TASK DIRECTIONS:
Set down exactly the lines from the one containing "[2.Hive DDL，你真" through the last line of the records below, both included, and nothing else.

Collection entries:

BEGIN

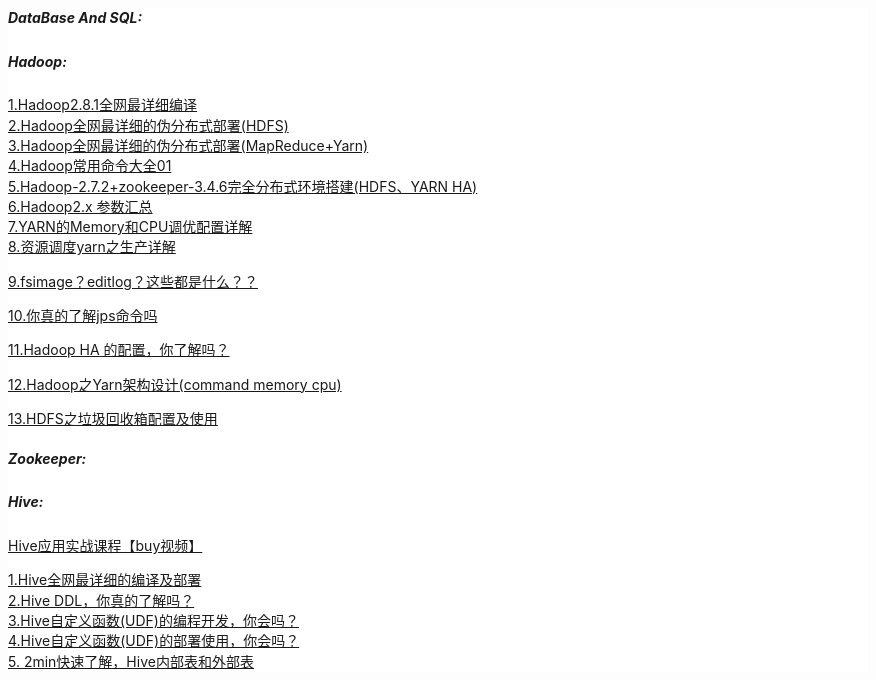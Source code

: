##### DataBase And SQL: 
 
##### Hadoop:  
[1.Hadoop2.8.1全网最详细编译](https://mp.weixin.qq.com/s?__biz=MzA5ODY0NzgxNA==&mid=2247483841&idx=1&sn=a34e93ca29a523a6ab34781f68a02d41&chksm=908f2ba8a7f8a2bea89641d4e77a7c3daf50036c7c234eabb986a1128885d66c09cf9a50030e&scene=38#wechat_redirect)  
[2.Hadoop全网最详细的伪分布式部署(HDFS)](https://mp.weixin.qq.com/s?__biz=MzA5ODY0NzgxNA==&mid=2247483731&idx=1&sn=40021b1c7db069b56dad3646bfa45408&chksm=908f2b3aa7f8a22c7d9d2bd4b19956fee63cb02c205c0f1bf836426abf5c26f1e2e40af1f045#rd)  
[3.Hadoop全网最详细的伪分布式部署(MapReduce+Yarn)](https://mp.weixin.qq.com/s?__biz=MzA5ODY0NzgxNA==&mid=2247483744&idx=1&sn=9d0d61ecc3be2f71de640c9bcd7f8027&chksm=908f2b09a7f8a21fe62cd8adda08acb6f2ce040d5e2b73dbcf6dd2874dcedd3baf0f64804cfc#rd)  
[4.Hadoop常用命令大全01](https://mp.weixin.qq.com/s?__biz=MzA5ODY0NzgxNA==&mid=2247483764&idx=1&sn=7a4c9d254f85cf8f302724a0b511e16c&chksm=908f2b1da7f8a20bdc4928c13f313f379204256d809c4e7212f16574f7b4a2eb3b265d1b59cb#rd)   
[5.Hadoop-2.7.2+zookeeper-3.4.6完全分布式环境搭建(HDFS、YARN HA)](http://blog.itpub.net/30089851/viewspace-1994585/)  
[6.Hadoop2.x 参数汇总](http://blog.itpub.net/30089851/viewspace-2006108/)  
[7.YARN的Memory和CPU调优配置详解](http://blog.itpub.net/30089851/viewspace-2127851/)  
[8.资源调度yarn之生产详解](http://mp.weixin.qq.com/s?__biz=MzA5ODY0NzgxNA==&amp;mid=2247484061&amp;idx=1&amp;sn=2a5f030ce2ad509efa909891957f8788&amp;chksm=908f28f4a7f8a1e2519c59eed168f651365c86ef14affc0c4640b7de09936cee0bea5a0aecb4&amp;scene=27#wechat_redirect)

[9.fsimage？editlog？这些都是什么？？](http://mp.weixin.qq.com/s?__biz=MzA5ODY0NzgxNA==&amp;mid=2247484084&amp;idx=1&amp;sn=8a4bb03a613c8bb5c3ea900aee29643b&amp;chksm=908f28dda7f8a1cbbcf42ce87623ec2c7e475b156f051d368902b513827ade5bbf34520c0f0a&amp;scene=27#wechat_redirect)

[10.你真的了解jps命令吗](http://mp.weixin.qq.com/s?__biz=MzA5ODY0NzgxNA==&amp;mid=2247484108&amp;idx=1&amp;sn=fa0afcdc9109ecd4876e5cf3de99199d&amp;chksm=908f28a5a7f8a1b36f9ec3e456b791af7b2c77fb1e3f7a8a5c8f4be1bcabab3a66d53c75435b&amp;scene=27#wechat_redirect)

[11.Hadoop HA 的配置，你了解吗？](http://mp.weixin.qq.com/s?__biz=MzA5ODY0NzgxNA==&amp;mid=2247484125&amp;idx=1&amp;sn=b1155d6f09e5d17f39f04750dc53b29c&amp;chksm=908f28b4a7f8a1a2655f396b649c8ed35ff7c939b54d2c3c27344d2e6273644c68205ea6e04d&amp;scene=27#wechat_redirect)

[12.Hadoop之Yarn架构设计(command memory cpu)](http://mp.weixin.qq.com/s?__biz=MzA5ODY0NzgxNA==&amp;mid=2247484128&amp;idx=1&amp;sn=2b8dc90a5caf08e24f79fab4b6f0b639&amp;chksm=908f2889a7f8a19f0d4208d823cc5fd008c5b6d82baa18d67f6eef1a466126553b37114c7f84&amp;scene=27#wechat_redirect)

[13.HDFS之垃圾回收箱配置及使用](http://mp.weixin.qq.com/s?__biz=MzA5ODY0NzgxNA==&amp;mid=2247484159&amp;idx=1&amp;sn=19e63529fb75ed897d8ce4b7c571d770&amp;chksm=908f2896a7f8a18020f40219dd9e1edadd80e9e8e8de3e7dd7d8db216690a39d9449c1f1148e&amp;scene=27#wechat_redirect)


##### Zookeeper:  

##### Hive:
[Hive应用实战课程【buy视频】](https://ke.qq.com/course/236561?tuin=11cffd50)  

[1.Hive全网最详细的编译及部署](https://mp.weixin.qq.com/s?__biz=MzA5ODY0NzgxNA==&mid=2247483748&idx=1&sn=3a7db2f9c8a667bcad3aa37ece461360&chksm=908f2b0da7f8a21b5fb24869d7204709176fd417da2ab55afa88c3f15e45546eb8906a4b9496#rd)  
[2.Hive DDL，你真的了解吗？](https://mp.weixin.qq.com/s?__biz=MzA5ODY0NzgxNA==&mid=2247483815&idx=1&sn=63b2a8307fab8d53efcb6677b8140e82&chksm=908f2bcea7f8a2d80b06d5f01c8cfe0dd2382e3226d54d325d9aa51834bfcf911de01b96a484&scene=38#wechat_redirect)  
[3.Hive自定义函数(UDF)的编程开发，你会吗？](https://mp.weixin.qq.com/s?__biz=MzA5ODY0NzgxNA==&mid=2247483821&idx=1&sn=996cd6ddab7fa237cfdb297466651443&chksm=908f2bc4a7f8a2d28e838aa20ac34b6bcba80983df6df0bc3ae91cea9df2a91fd3c96fb1f1fe&scene=38#wechat_redirect)  
[4.Hive自定义函数(UDF)的部署使用，你会吗？](https://mp.weixin.qq.com/s?__biz=MzA5ODY0NzgxNA==&mid=2247483825&idx=1&sn=e8f240339d698d44a0aba30245437ed5&chksm=908f2bd8a7f8a2ceb1cbe0a7afe847f0b23d5c61a24fa1b27c4d41bb0198c7ca48d2f9b0bd16&scene=38#wechat_redirect)   
[5. 2min快速了解，Hive内部表和外部表](https://mp.weixin.qq.com/s?__biz=MzA5ODY0NzgxNA==&mid=2247483840&idx=1&sn=eff7a0596d3dde834073cba4b2dbc9f4&chksm=908f2ba9a7f8a2bf03e5dc2a674d7653df6c0c90acea484f77a4b802bfe1c578f152d0838fe0&scene=38#wechat_redirect)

END

TASK ANSWER:
[2.Hive DDL，你真的了解吗？](https://mp.weixin.qq.com/s?__biz=MzA5ODY0NzgxNA==&mid=2247483815&idx=1&sn=63b2a8307fab8d53efcb6677b8140e82&chksm=908f2bcea7f8a2d80b06d5f01c8cfe0dd2382e3226d54d325d9aa51834bfcf911de01b96a484&scene=38#wechat_redirect)  
[3.Hive自定义函数(UDF)的编程开发，你会吗？](https://mp.weixin.qq.com/s?__biz=MzA5ODY0NzgxNA==&mid=2247483821&idx=1&sn=996cd6ddab7fa237cfdb297466651443&chksm=908f2bc4a7f8a2d28e838aa20ac34b6bcba80983df6df0bc3ae91cea9df2a91fd3c96fb1f1fe&scene=38#wechat_redirect)  
[4.Hive自定义函数(UDF)的部署使用，你会吗？](https://mp.weixin.qq.com/s?__biz=MzA5ODY0NzgxNA==&mid=2247483825&idx=1&sn=e8f240339d698d44a0aba30245437ed5&chksm=908f2bd8a7f8a2ceb1cbe0a7afe847f0b23d5c61a24fa1b27c4d41bb0198c7ca48d2f9b0bd16&scene=38#wechat_redirect)   
[5. 2min快速了解，Hive内部表和外部表](https://mp.weixin.qq.com/s?__biz=MzA5ODY0NzgxNA==&mid=2247483840&idx=1&sn=eff7a0596d3dde834073cba4b2dbc9f4&chksm=908f2ba9a7f8a2bf03e5dc2a674d7653df6c0c90acea484f77a4b802bfe1c578f152d0838fe0&scene=38#wechat_redirect)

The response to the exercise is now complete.